Slimane noted that Anglo-Saxon critics appeared scandalized by his short evening dresses.

“Does this mean women are no longer free to wear miniskirts if they wish? The comparisons to Trump are opportunistic, rather bold and fairly comical, just because the young women in my show are liberated and carefree. They are free to dress as they see fit,” he said.

He noted that U.S. observers were particularly sensitive to the fact that he succeeded a female designer, Phoebe Philo, who transformed the label during her 10-year tenure with sleek and luxurious leather goods and modernist clothing.

“For some in America, I also have the poor taste of being a man who is succeeding a woman. You could read into that a subtext of latent homophobia that is quite surprising. Is a man drawing women’s collections an issue?” Slimane questioned.

“At the end of the day, all of this is unexpected publicity for this collection. We didn’t expect as much.

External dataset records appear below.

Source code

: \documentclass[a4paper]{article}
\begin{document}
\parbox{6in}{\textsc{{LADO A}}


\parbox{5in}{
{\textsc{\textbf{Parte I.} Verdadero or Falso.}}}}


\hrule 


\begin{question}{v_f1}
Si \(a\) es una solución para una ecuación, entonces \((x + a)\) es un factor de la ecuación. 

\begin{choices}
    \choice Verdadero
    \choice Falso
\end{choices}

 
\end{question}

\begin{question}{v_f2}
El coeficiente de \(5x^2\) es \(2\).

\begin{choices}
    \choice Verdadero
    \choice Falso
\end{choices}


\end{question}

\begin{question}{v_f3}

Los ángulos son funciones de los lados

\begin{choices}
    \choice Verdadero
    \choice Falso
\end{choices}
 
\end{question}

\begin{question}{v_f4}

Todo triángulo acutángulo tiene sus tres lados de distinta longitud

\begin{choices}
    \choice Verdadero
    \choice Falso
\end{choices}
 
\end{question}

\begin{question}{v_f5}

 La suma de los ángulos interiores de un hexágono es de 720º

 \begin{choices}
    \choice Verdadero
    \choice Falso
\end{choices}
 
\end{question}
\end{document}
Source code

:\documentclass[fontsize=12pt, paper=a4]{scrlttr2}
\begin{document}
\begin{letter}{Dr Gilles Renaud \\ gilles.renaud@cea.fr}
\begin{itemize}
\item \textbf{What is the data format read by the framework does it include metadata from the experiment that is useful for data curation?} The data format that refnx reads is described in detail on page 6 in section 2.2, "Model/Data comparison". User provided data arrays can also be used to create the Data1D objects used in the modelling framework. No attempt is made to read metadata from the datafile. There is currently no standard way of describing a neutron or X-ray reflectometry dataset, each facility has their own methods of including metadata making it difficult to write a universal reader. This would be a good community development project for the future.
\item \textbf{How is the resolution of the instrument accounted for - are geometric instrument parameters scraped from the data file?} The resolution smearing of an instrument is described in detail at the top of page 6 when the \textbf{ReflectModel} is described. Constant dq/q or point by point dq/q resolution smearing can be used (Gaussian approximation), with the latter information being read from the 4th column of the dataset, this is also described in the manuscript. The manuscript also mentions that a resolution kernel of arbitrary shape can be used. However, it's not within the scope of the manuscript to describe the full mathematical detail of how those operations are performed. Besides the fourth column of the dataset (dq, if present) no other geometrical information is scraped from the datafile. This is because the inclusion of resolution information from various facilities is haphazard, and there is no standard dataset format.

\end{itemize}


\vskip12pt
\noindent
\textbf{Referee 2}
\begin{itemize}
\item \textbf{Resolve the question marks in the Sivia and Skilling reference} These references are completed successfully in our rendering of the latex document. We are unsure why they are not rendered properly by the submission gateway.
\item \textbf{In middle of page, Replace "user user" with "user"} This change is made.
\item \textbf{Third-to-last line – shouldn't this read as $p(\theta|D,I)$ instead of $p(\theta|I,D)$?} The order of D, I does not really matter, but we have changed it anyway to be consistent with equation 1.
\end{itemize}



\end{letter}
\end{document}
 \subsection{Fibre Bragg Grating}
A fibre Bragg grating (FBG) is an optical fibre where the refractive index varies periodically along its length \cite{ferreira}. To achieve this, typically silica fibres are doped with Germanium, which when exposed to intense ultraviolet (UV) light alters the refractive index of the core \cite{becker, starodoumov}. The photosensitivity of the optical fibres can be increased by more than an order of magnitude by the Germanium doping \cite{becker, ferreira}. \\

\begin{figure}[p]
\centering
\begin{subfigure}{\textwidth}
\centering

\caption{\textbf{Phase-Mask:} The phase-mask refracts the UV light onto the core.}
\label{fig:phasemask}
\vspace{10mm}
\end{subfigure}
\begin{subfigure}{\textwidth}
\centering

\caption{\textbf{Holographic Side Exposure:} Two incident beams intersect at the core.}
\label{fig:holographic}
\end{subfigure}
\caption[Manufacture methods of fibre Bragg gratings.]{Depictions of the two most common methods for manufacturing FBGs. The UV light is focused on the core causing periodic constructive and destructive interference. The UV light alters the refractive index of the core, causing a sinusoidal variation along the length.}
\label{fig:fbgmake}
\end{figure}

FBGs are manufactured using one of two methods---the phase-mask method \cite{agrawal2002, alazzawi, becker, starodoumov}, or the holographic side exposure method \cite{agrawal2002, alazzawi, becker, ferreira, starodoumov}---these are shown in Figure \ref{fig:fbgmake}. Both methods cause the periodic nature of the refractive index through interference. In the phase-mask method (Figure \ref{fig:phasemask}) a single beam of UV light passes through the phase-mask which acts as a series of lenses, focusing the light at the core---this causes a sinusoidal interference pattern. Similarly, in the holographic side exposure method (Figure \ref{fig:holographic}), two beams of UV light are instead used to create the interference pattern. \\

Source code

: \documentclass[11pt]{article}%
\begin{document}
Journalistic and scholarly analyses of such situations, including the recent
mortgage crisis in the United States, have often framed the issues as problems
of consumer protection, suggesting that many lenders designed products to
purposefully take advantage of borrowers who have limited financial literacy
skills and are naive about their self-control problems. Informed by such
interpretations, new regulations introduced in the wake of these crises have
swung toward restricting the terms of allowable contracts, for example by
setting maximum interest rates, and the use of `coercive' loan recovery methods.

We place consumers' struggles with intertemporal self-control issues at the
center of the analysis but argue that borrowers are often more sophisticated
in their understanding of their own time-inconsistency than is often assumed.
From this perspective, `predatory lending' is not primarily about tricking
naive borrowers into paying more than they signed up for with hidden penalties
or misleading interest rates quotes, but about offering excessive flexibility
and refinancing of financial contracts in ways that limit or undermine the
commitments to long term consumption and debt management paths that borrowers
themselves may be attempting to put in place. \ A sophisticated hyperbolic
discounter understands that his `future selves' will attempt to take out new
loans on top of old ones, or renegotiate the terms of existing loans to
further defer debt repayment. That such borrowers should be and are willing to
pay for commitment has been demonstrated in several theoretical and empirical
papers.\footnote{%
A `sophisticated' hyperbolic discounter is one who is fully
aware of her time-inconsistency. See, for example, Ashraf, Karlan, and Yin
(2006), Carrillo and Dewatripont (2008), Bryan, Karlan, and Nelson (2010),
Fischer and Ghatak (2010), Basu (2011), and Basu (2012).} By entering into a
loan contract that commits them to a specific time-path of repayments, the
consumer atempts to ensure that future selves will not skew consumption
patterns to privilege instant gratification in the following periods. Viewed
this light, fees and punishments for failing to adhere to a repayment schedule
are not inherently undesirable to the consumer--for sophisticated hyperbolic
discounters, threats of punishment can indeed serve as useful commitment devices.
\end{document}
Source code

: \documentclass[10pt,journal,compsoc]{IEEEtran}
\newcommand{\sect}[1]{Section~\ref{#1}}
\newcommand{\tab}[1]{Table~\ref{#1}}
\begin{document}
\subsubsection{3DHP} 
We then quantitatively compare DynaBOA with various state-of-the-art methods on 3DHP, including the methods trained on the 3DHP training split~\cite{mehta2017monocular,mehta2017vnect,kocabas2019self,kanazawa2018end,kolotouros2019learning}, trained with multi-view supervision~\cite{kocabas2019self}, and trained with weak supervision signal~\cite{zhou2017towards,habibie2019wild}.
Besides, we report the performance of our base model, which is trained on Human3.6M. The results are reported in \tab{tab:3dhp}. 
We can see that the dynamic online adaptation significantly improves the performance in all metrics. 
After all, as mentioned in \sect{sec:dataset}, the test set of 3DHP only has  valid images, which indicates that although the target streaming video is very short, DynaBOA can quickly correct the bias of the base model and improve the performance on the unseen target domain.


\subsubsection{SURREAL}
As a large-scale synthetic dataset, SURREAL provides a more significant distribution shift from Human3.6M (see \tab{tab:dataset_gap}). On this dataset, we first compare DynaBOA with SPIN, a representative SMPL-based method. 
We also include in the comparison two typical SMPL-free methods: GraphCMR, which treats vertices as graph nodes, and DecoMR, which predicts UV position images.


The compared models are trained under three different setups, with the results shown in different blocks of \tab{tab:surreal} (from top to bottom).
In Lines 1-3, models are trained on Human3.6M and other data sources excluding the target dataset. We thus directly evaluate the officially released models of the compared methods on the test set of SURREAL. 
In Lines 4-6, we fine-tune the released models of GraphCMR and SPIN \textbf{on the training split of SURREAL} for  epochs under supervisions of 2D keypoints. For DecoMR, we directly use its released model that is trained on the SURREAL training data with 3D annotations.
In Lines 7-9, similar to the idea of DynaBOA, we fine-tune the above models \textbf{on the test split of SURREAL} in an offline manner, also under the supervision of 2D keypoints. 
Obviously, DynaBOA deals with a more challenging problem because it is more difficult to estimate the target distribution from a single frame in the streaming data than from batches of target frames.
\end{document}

Above all, it crystallizes a very French form of anti-conformism and freedom of tone at Celine,” he said.

Prigent said the comments represented only an extract from his e-mail interview with Slimane, adding that he would include a more extensive version in an upcoming episode of his longer “52 Minutes de Mode” program focusing on Paris Fashion Week.

LVMH Moët Hennessy Louis Vuitton, the luxury conglomerate which owns Celine alongside brands such as Louis Vuitton, Dior and Fendi, is confident Slimane will deliver huge sales gains.

LVMH chairman and chief executive officer Bernard Arnault has said he expects the “global superstar” designer to herald a doubling or tripling of Celine’s turnover within five years. Asked by Prigent what he thought of the first collection, France’s wealthiest man said: “I loved it!”